• [Rendered images with source text]:
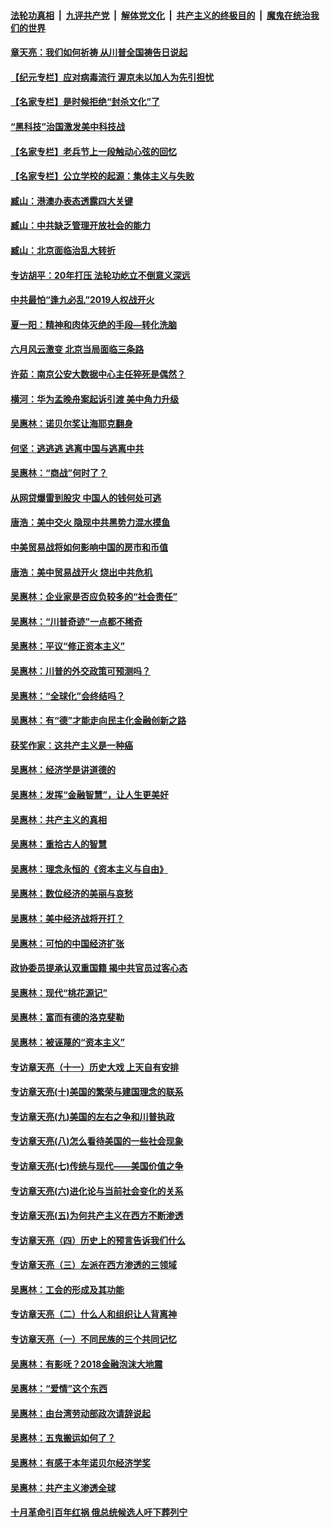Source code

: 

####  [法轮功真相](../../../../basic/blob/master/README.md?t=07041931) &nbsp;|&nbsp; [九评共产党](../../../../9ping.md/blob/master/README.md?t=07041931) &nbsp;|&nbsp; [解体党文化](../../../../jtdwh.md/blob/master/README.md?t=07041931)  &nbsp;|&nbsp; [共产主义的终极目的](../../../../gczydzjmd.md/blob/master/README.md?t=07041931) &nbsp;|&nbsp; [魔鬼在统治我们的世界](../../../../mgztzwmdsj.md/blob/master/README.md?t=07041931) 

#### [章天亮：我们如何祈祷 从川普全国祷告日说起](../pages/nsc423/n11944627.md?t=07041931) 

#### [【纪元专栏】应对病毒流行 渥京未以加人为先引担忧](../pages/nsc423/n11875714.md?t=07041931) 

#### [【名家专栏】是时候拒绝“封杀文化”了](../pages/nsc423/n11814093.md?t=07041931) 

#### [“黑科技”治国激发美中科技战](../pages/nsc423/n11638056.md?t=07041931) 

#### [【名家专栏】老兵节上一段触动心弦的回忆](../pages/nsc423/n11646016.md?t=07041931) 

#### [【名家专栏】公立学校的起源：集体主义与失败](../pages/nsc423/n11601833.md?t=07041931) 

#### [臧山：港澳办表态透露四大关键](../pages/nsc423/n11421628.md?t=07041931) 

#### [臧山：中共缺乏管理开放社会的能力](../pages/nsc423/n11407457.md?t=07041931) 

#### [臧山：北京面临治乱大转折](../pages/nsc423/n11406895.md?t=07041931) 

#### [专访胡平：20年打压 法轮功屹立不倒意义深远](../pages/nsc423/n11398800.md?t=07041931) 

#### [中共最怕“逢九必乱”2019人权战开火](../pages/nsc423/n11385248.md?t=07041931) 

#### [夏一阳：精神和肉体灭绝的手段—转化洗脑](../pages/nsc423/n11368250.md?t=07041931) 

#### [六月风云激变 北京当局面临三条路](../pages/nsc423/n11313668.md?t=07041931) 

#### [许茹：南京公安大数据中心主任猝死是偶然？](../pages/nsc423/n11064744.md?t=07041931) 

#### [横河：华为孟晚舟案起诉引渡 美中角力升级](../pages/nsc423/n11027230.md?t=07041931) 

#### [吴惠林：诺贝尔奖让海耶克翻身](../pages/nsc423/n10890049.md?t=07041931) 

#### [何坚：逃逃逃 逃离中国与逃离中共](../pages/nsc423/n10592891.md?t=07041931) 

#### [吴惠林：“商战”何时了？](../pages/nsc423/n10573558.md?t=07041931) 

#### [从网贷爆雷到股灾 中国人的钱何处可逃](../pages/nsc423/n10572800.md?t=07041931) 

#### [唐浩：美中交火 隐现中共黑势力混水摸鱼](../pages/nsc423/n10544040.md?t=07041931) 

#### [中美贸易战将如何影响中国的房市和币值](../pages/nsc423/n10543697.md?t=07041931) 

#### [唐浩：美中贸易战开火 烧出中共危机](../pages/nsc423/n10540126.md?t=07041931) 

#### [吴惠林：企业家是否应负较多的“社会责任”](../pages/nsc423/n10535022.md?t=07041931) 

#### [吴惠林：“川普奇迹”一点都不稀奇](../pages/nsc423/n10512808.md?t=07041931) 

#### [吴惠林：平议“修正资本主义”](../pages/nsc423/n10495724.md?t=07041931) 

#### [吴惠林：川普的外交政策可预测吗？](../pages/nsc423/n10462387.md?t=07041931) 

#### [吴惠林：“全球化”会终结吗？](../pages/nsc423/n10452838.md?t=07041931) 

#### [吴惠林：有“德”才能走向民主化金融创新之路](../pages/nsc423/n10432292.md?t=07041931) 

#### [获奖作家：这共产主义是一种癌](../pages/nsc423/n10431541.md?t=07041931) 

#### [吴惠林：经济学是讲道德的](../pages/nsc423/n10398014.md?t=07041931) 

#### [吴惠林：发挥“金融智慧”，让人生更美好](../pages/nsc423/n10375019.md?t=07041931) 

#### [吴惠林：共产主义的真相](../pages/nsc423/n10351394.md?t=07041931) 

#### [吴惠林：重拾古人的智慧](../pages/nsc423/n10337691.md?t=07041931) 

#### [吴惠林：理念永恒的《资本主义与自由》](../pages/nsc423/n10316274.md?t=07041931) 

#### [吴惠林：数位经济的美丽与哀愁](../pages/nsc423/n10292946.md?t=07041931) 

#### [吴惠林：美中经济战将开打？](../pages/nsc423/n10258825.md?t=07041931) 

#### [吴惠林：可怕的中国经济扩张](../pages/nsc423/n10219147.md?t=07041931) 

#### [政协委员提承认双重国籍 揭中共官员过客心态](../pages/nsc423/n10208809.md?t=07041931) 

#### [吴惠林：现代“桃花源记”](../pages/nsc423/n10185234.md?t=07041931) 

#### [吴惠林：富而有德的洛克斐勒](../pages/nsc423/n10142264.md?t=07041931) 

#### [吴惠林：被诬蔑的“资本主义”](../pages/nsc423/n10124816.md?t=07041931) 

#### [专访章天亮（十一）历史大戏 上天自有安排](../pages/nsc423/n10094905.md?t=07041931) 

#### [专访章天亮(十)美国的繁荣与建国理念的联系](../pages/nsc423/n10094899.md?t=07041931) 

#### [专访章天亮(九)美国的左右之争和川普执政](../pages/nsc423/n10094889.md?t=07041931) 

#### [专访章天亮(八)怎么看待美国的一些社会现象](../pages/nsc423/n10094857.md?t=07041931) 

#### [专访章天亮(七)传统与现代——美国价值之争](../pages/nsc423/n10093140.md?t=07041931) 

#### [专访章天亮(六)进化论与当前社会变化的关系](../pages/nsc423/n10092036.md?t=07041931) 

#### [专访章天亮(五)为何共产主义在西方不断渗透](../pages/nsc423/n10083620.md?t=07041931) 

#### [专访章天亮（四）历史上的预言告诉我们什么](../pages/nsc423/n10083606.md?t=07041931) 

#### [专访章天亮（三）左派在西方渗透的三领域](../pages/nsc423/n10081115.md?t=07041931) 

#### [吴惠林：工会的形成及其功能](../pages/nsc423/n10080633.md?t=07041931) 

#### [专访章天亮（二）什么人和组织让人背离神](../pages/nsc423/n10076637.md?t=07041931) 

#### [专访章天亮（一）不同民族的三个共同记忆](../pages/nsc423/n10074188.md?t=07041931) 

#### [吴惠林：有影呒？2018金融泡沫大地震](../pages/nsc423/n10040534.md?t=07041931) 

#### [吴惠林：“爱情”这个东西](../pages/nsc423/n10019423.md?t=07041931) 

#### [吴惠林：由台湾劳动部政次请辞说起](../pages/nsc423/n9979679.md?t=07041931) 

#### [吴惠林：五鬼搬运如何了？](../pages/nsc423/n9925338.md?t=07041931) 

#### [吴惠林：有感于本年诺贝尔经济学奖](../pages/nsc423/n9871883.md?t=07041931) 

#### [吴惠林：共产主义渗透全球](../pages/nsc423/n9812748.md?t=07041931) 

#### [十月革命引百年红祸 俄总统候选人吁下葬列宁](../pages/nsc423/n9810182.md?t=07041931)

• [What you should do]:
Each line that includes the string "名家专栏" should be copied from the data.

• [Answer to this exercise]:
#### [【名家专栏】是时候拒绝“封杀文化”了](../pages/nsc423/n11814093.md?t=07041931) 
#### [【名家专栏】老兵节上一段触动心弦的回忆](../pages/nsc423/n11646016.md?t=07041931) 
#### [【名家专栏】公立学校的起源：集体主义与失败](../pages/nsc423/n11601833.md?t=07041931) 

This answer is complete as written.